--- START ---

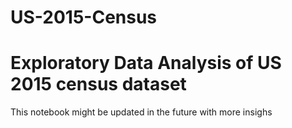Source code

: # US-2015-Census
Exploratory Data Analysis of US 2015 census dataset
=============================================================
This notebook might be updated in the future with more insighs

--- END ---
--- START ---

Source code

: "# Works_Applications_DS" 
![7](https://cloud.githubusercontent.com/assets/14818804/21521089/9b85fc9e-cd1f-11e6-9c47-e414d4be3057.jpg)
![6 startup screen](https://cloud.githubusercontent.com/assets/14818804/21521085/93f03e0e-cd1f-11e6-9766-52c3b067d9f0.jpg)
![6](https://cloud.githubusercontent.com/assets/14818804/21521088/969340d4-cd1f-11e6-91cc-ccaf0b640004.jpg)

--- END ---

■ **Problem details**:
Taking the line with "Exploratory Data Analysis" as the first and the line with "This notebook might" as the last, retype that stretch of the data above exactly, with no other lines.

■ **Written response**:
Exploratory Data Analysis of US 2015 census dataset
=============================================================
This notebook might be updated in the future with more insighs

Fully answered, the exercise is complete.